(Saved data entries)
'''

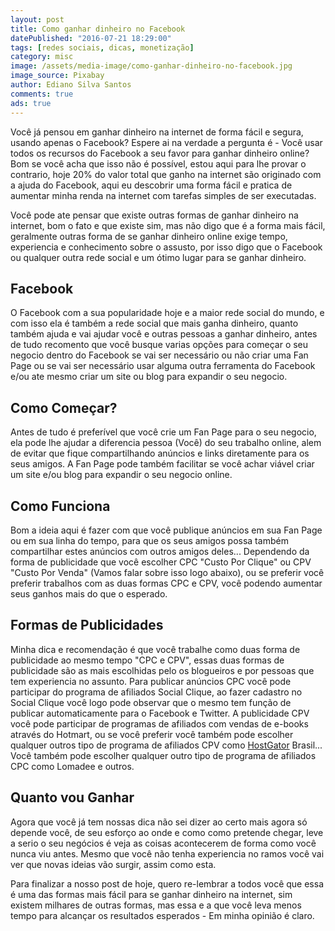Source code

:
 ```yaml
---
layout: post
title: Como ganhar dinheiro no Facebook
datePublished: "2016-07-21 18:29:00"
tags: [redes sociais, dicas, monetização]
category: misc
image: /assets/media-image/como-ganhar-dinheiro-no-facebook.jpg
image_source: Pixabay
author: Ediano Silva Santos
comments: true
ads: true
---
```


Você já pensou em ganhar dinheiro na internet de forma fácil e segura, usando apenas o Facebook? Espere ai na verdade a pergunta é - Você usar todos os recursos do Facebook a seu favor para ganhar dinheiro online? Bom se você acha que isso não é possível, estou aqui para lhe provar o contrario, hoje 20% do valor total que ganho na internet são originado com a ajuda do Facebook, aqui eu descobrir uma forma fácil e pratica de aumentar minha renda na internet com tarefas simples de ser executadas.

Você pode ate pensar que existe outras formas de ganhar dinheiro na internet, bom o fato e que existe sim, mas não digo que é a forma mais fácil, geralmente outras forma de se ganhar dinheiro online exige tempo, experiencia e conhecimento sobre o assusto, por isso digo que o Facebook ou qualquer outra rede social e um ótimo lugar para se ganhar dinheiro.

## Facebook
O Facebook com a sua popularidade hoje e a maior rede social do mundo, e com isso ela é também a rede social que mais ganha dinheiro, quanto também ajuda e vai ajudar você e outras pessoas a ganhar dinheiro, antes de tudo recomento que você busque varias opções para começar o seu negocio dentro do Facebook se vai ser necessário ou não criar uma Fan Page ou se vai ser necessário usar alguma outra ferramenta do Facebook e/ou ate mesmo criar um site ou blog para expandir o seu negocio.

## Como Começar?
Antes de tudo é preferível que você crie um Fan Page para o seu negocio, ela pode lhe ajudar a diferencia pessoa (Você) do seu trabalho online, alem de evitar que fique compartilhando anúncios e links diretamente para os seus amigos. A Fan Page pode também facilitar se você achar viável criar um site e/ou blog para expandir o seu negocio online.

## Como Funciona
Bom a ideia aqui é fazer com que você publique anúncios em sua Fan Page ou em sua linha do tempo, para que os seus amigos possa também compartilhar estes anúncios com outros amigos deles... Dependendo da forma de publicidade que você escolher CPC "Custo Por Clique" ou CPV "Custo Por Venda" (Vamos falar sobre isso logo abaixo), ou se preferir você preferir trabalhos com as duas formas CPC e CPV, você podendo aumentar seus ganhos mais do que o esperado.

## Formas de Publicidades
Minha dica e recomendação é que você trabalhe como duas forma de publicidade ao mesmo tempo "CPC e CPV", essas duas formas de publicidade são as mais escolhidas pelo os blogueiros e por pessoas que tem experiencia no assunto. Para publicar anúncios CPC você pode participar do programa de afiliados Social Clique, ao fazer cadastro no Social Clique você logo pode observar que o mesmo tem função de publicar automaticamente para o Facebook e Twitter. A publicidade CPV você pode participar de programas de afiliados com vendas de e-books através do Hotmart, ou se você preferir você também pode escolher qualquer outros tipo de programa de afiliados CPV como <a href="https://www.hostgator.com.br/6429.html" target="_blank" rel="noopener">HostGator</a> Brasil... Você também pode escolher qualquer outro tipo de programa de afiliados CPC como Lomadee e outros.

## Quanto vou Ganhar
Agora que você já tem nossas dica não sei dizer ao certo mais agora só depende você, de seu esforço ao onde e como como pretende chegar, leve a serio o seu negócios é veja as coisas acontecerem de forma como você nunca viu antes. Mesmo que você não tenha experiencia no ramos você vai ver que novas ideias vão surgir, assim como esta.

Para finalizar a nosso post de hoje, quero re-lembrar a todos você que essa é uma das formas mais fácil para se ganhar dinheiro na internet, sim existem milhares de outras formas, mas essa e a que você leva menos tempo para alcançar os resultados esperados - Em minha opinião é claro.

'''

Directions for this task: Search the records for the word "post", then list every line that has it.

Exercise result:
layout: post
Para finalizar a nosso post de hoje, quero re-lembrar a todos você que essa é uma das formas mais fácil para se ganhar dinheiro na internet, sim existem milhares de outras formas, mas essa e a que você leva menos tempo para alcançar os resultados esperados - Em minha opinião é claro.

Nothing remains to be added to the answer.